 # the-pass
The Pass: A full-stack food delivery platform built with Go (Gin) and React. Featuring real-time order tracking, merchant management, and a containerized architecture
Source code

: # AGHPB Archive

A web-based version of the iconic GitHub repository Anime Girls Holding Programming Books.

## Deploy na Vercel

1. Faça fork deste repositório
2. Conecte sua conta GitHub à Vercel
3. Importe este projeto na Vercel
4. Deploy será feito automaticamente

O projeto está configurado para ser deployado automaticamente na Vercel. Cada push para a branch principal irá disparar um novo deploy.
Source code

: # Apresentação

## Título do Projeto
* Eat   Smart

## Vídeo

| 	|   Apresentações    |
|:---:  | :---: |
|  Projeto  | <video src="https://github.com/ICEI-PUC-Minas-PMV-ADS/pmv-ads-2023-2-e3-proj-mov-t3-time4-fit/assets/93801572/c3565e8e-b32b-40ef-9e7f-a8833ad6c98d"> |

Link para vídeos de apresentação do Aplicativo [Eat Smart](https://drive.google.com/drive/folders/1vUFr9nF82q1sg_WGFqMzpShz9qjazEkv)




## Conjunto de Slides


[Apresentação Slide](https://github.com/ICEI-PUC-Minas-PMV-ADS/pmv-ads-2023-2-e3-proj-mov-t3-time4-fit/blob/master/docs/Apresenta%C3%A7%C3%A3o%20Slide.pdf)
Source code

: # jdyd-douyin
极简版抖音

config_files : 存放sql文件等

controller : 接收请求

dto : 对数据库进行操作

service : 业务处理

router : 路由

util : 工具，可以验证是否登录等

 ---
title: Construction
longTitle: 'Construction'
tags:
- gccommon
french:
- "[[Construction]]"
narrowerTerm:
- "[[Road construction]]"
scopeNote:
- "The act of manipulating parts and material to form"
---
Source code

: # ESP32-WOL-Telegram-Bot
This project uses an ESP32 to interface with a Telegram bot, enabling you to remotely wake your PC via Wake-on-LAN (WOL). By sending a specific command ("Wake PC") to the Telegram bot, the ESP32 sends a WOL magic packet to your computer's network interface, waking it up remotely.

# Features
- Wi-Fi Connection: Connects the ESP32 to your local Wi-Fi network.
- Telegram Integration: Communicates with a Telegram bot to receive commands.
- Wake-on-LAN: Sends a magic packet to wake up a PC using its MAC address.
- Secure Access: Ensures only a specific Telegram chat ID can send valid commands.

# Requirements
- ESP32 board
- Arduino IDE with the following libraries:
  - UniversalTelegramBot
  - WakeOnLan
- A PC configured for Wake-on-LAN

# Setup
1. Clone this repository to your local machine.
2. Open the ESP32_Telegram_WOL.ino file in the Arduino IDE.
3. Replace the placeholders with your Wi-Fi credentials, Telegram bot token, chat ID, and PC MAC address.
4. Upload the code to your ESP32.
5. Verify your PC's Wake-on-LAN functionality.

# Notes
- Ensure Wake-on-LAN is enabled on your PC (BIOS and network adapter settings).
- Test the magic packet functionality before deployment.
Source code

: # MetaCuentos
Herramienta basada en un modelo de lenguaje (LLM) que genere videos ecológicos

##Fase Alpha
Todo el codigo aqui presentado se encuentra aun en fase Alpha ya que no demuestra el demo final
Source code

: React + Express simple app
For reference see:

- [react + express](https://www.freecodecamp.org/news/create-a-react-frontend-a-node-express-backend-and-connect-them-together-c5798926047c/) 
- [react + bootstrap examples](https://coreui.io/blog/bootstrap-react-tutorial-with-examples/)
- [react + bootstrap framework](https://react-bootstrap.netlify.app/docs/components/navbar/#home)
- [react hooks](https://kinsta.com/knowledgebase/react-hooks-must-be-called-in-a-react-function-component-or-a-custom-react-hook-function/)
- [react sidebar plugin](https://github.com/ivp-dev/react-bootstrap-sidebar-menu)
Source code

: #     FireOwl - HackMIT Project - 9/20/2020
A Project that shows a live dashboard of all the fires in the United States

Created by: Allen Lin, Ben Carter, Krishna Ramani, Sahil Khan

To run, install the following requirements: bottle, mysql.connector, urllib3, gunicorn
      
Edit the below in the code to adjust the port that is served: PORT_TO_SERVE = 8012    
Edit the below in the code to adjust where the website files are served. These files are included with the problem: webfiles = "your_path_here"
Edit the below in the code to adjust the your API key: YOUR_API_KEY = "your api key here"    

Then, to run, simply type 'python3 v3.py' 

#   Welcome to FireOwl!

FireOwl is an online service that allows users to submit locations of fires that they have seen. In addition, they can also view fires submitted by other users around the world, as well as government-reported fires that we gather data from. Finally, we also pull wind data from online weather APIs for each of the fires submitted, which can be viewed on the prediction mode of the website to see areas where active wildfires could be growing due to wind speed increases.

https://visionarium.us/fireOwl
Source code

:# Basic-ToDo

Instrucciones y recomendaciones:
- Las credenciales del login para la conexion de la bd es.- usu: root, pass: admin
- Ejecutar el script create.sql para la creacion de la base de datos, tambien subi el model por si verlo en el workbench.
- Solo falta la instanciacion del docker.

What to produce
Exactly as written above, copy out all the records.

Answer to this exercise
 # the-pass
The Pass: A full-stack food delivery platform built with Go (Gin) and React. Featuring real-time order tracking, merchant management, and a containerized architecture
Source code

: # AGHPB Archive

A web-based version of the iconic GitHub repository Anime Girls Holding Programming Books.

## Deploy na Vercel

1. Faça fork deste repositório
2. Conecte sua conta GitHub à Vercel
3. Importe este projeto na Vercel
4. Deploy será feito automaticamente

O projeto está configurado para ser deployado automaticamente na Vercel. Cada push para a branch principal irá disparar um novo deploy.
Source code

: # Apresentação

## Título do Projeto
* Eat   Smart

## Vídeo

| 	|   Apresentações    |
|:---:  | :---: |
|  Projeto  | <video src="https://github.com/ICEI-PUC-Minas-PMV-ADS/pmv-ads-2023-2-e3-proj-mov-t3-time4-fit/assets/93801572/c3565e8e-b32b-40ef-9e7f-a8833ad6c98d"> |

Link para vídeos de apresentação do Aplicativo [Eat Smart](https://drive.google.com/drive/folders/1vUFr9nF82q1sg_WGFqMzpShz9qjazEkv)




## Conjunto de Slides


[Apresentação Slide](https://github.com/ICEI-PUC-Minas-PMV-ADS/pmv-ads-2023-2-e3-proj-mov-t3-time4-fit/blob/master/docs/Apresenta%C3%A7%C3%A3o%20Slide.pdf)
Source code

: # jdyd-douyin
极简版抖音

config_files : 存放sql文件等

controller : 接收请求

dto : 对数据库进行操作

service : 业务处理

router : 路由

util : 工具，可以验证是否登录等

 ---
title: Construction
longTitle: 'Construction'
tags:
- gccommon
french:
- "[[Construction]]"
narrowerTerm:
- "[[Road construction]]"
scopeNote:
- "The act of manipulating parts and material to form"
---
Source code

: # ESP32-WOL-Telegram-Bot
This project uses an ESP32 to interface with a Telegram bot, enabling you to remotely wake your PC via Wake-on-LAN (WOL). By sending a specific command ("Wake PC") to the Telegram bot, the ESP32 sends a WOL magic packet to your computer's network interface, waking it up remotely.

# Features
- Wi-Fi Connection: Connects the ESP32 to your local Wi-Fi network.
- Telegram Integration: Communicates with a Telegram bot to receive commands.
- Wake-on-LAN: Sends a magic packet to wake up a PC using its MAC address.
- Secure Access: Ensures only a specific Telegram chat ID can send valid commands.

# Requirements
- ESP32 board
- Arduino IDE with the following libraries:
  - UniversalTelegramBot
  - WakeOnLan
- A PC configured for Wake-on-LAN

# Setup
1. Clone this repository to your local machine.
2. Open the ESP32_Telegram_WOL.ino file in the Arduino IDE.
3. Replace the placeholders with your Wi-Fi credentials, Telegram bot token, chat ID, and PC MAC address.
4. Upload the code to your ESP32.
5. Verify your PC's Wake-on-LAN functionality.

# Notes
- Ensure Wake-on-LAN is enabled on your PC (BIOS and network adapter settings).
- Test the magic packet functionality before deployment.
Source code

: # MetaCuentos
Herramienta basada en un modelo de lenguaje (LLM) que genere videos ecológicos

##Fase Alpha
Todo el codigo aqui presentado se encuentra aun en fase Alpha ya que no demuestra el demo final
Source code

: React + Express simple app
For reference see:

- [react + express](https://www.freecodecamp.org/news/create-a-react-frontend-a-node-express-backend-and-connect-them-together-c5798926047c/) 
- [react + bootstrap examples](https://coreui.io/blog/bootstrap-react-tutorial-with-examples/)
- [react + bootstrap framework](https://react-bootstrap.netlify.app/docs/components/navbar/#home)
- [react hooks](https://kinsta.com/knowledgebase/react-hooks-must-be-called-in-a-react-function-component-or-a-custom-react-hook-function/)
- [react sidebar plugin](https://github.com/ivp-dev/react-bootstrap-sidebar-menu)
Source code

: #     FireOwl - HackMIT Project - 9/20/2020
A Project that shows a live dashboard of all the fires in the United States

Created by: Allen Lin, Ben Carter, Krishna Ramani, Sahil Khan

To run, install the following requirements: bottle, mysql.connector, urllib3, gunicorn
      
Edit the below in the code to adjust the port that is served: PORT_TO_SERVE = 8012    
Edit the below in the code to adjust where the website files are served. These files are included with the problem: webfiles = "your_path_here"
Edit the below in the code to adjust the your API key: YOUR_API_KEY = "your api key here"    

Then, to run, simply type 'python3 v3.py' 

#   Welcome to FireOwl!

FireOwl is an online service that allows users to submit locations of fires that they have seen. In addition, they can also view fires submitted by other users around the world, as well as government-reported fires that we gather data from. Finally, we also pull wind data from online weather APIs for each of the fires submitted, which can be viewed on the prediction mode of the website to see areas where active wildfires could be growing due to wind speed increases.

https://visionarium.us/fireOwl
Source code

:# Basic-ToDo

Instrucciones y recomendaciones:
- Las credenciales del login para la conexion de la bd es.- usu: root, pass: admin
- Ejecutar el script create.sql para la creacion de la base de datos, tambien subi el model por si verlo en el workbench.
- Solo falta la instanciacion del docker.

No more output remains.